Directions: How do the records below read from their first line through the line containing "### Debugger Bypass İşlemleri"? Write those lines out exactly.

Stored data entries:
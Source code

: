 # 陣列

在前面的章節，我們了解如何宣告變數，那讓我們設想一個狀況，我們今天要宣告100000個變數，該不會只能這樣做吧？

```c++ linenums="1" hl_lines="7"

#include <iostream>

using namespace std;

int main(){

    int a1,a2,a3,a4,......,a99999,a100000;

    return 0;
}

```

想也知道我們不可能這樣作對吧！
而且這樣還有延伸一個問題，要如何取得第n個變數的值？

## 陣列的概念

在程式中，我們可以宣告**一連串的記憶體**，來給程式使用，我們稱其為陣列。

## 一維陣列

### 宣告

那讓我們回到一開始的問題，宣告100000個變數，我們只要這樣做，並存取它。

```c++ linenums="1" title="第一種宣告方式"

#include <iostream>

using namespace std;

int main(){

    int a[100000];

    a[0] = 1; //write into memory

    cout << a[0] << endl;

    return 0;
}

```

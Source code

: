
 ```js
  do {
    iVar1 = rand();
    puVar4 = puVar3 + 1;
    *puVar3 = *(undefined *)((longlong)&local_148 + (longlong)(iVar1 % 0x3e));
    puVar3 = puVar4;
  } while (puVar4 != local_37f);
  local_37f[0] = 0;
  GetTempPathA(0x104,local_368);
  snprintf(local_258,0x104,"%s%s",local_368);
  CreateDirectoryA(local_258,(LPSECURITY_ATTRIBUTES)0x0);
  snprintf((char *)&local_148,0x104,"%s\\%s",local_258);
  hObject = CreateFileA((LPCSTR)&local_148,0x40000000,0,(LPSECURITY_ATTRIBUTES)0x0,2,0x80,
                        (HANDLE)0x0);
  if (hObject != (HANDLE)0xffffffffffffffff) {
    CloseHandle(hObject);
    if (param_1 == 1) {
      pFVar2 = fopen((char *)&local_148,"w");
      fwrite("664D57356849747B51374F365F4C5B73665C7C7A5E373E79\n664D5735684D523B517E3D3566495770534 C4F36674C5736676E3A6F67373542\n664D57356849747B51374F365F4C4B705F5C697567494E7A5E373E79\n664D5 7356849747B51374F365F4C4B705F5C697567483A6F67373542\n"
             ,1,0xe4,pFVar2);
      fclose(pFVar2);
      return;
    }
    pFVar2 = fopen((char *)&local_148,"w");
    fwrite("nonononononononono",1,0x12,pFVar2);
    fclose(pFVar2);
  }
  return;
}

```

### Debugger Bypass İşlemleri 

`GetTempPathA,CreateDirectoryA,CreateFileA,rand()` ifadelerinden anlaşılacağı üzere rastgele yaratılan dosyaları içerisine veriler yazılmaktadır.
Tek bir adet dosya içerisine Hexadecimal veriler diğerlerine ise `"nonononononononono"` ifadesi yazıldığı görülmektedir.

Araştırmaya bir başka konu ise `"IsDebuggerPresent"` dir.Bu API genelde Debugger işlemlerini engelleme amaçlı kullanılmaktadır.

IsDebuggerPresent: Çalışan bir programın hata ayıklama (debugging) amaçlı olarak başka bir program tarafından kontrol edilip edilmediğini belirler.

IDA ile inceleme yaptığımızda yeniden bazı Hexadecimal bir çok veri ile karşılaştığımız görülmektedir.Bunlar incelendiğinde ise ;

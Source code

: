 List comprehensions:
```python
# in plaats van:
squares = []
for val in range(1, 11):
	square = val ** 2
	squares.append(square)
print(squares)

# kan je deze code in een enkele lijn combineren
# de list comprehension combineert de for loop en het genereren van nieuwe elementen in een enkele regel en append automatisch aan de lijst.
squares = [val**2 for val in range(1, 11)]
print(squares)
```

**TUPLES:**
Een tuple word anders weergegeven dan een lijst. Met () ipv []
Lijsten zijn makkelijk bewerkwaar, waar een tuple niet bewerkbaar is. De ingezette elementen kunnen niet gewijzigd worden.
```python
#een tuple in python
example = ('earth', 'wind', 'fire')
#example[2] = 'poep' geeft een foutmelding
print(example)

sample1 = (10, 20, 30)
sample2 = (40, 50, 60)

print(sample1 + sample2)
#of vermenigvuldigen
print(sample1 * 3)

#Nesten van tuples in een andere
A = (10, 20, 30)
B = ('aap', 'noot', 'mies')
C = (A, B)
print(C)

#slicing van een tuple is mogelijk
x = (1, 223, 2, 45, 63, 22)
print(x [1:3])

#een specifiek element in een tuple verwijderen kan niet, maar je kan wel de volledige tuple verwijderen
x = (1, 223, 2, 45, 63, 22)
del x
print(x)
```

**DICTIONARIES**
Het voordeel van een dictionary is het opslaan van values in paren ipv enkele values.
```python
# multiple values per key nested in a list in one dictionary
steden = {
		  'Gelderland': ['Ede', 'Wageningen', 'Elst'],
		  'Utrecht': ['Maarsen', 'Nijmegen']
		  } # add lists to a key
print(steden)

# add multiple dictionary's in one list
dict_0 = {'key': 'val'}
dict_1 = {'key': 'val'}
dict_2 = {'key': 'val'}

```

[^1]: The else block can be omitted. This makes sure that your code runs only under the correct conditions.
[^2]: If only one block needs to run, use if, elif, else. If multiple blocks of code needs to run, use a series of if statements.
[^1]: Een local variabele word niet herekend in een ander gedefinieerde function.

Answer below:
Source code

: # 陣列

在前面的章節，我們了解如何宣告變數，那讓我們設想一個狀況，我們今天要宣告100000個變數，該不會只能這樣做吧？

```c++ linenums="1" hl_lines="7"

#include <iostream>

using namespace std;

int main(){

    int a1,a2,a3,a4,......,a99999,a100000;

    return 0;
}

```

想也知道我們不可能這樣作對吧！
而且這樣還有延伸一個問題，要如何取得第n個變數的值？

## 陣列的概念

在程式中，我們可以宣告**一連串的記憶體**，來給程式使用，我們稱其為陣列。

## 一維陣列

### 宣告

那讓我們回到一開始的問題，宣告100000個變數，我們只要這樣做，並存取它。

```c++ linenums="1" title="第一種宣告方式"

#include <iostream>

using namespace std;

int main(){

    int a[100000];

    a[0] = 1; //write into memory

    cout << a[0] << endl;

    return 0;
}

```

Source code

:
 ```js
  do {
    iVar1 = rand();
    puVar4 = puVar3 + 1;
    *puVar3 = *(undefined *)((longlong)&local_148 + (longlong)(iVar1 % 0x3e));
    puVar3 = puVar4;
  } while (puVar4 != local_37f);
  local_37f[0] = 0;
  GetTempPathA(0x104,local_368);
  snprintf(local_258,0x104,"%s%s",local_368);
  CreateDirectoryA(local_258,(LPSECURITY_ATTRIBUTES)0x0);
  snprintf((char *)&local_148,0x104,"%s\\%s",local_258);
  hObject = CreateFileA((LPCSTR)&local_148,0x40000000,0,(LPSECURITY_ATTRIBUTES)0x0,2,0x80,
                        (HANDLE)0x0);
  if (hObject != (HANDLE)0xffffffffffffffff) {
    CloseHandle(hObject);
    if (param_1 == 1) {
      pFVar2 = fopen((char *)&local_148,"w");
      fwrite("664D57356849747B51374F365F4C5B73665C7C7A5E373E79\n664D5735684D523B517E3D3566495770534 C4F36674C5736676E3A6F67373542\n664D57356849747B51374F365F4C4B705F5C697567494E7A5E373E79\n664D5 7356849747B51374F365F4C4B705F5C697567483A6F67373542\n"
             ,1,0xe4,pFVar2);
      fclose(pFVar2);
      return;
    }
    pFVar2 = fopen((char *)&local_148,"w");
    fwrite("nonononononononono",1,0x12,pFVar2);
    fclose(pFVar2);
  }
  return;
}

```

### Debugger Bypass İşlemleri 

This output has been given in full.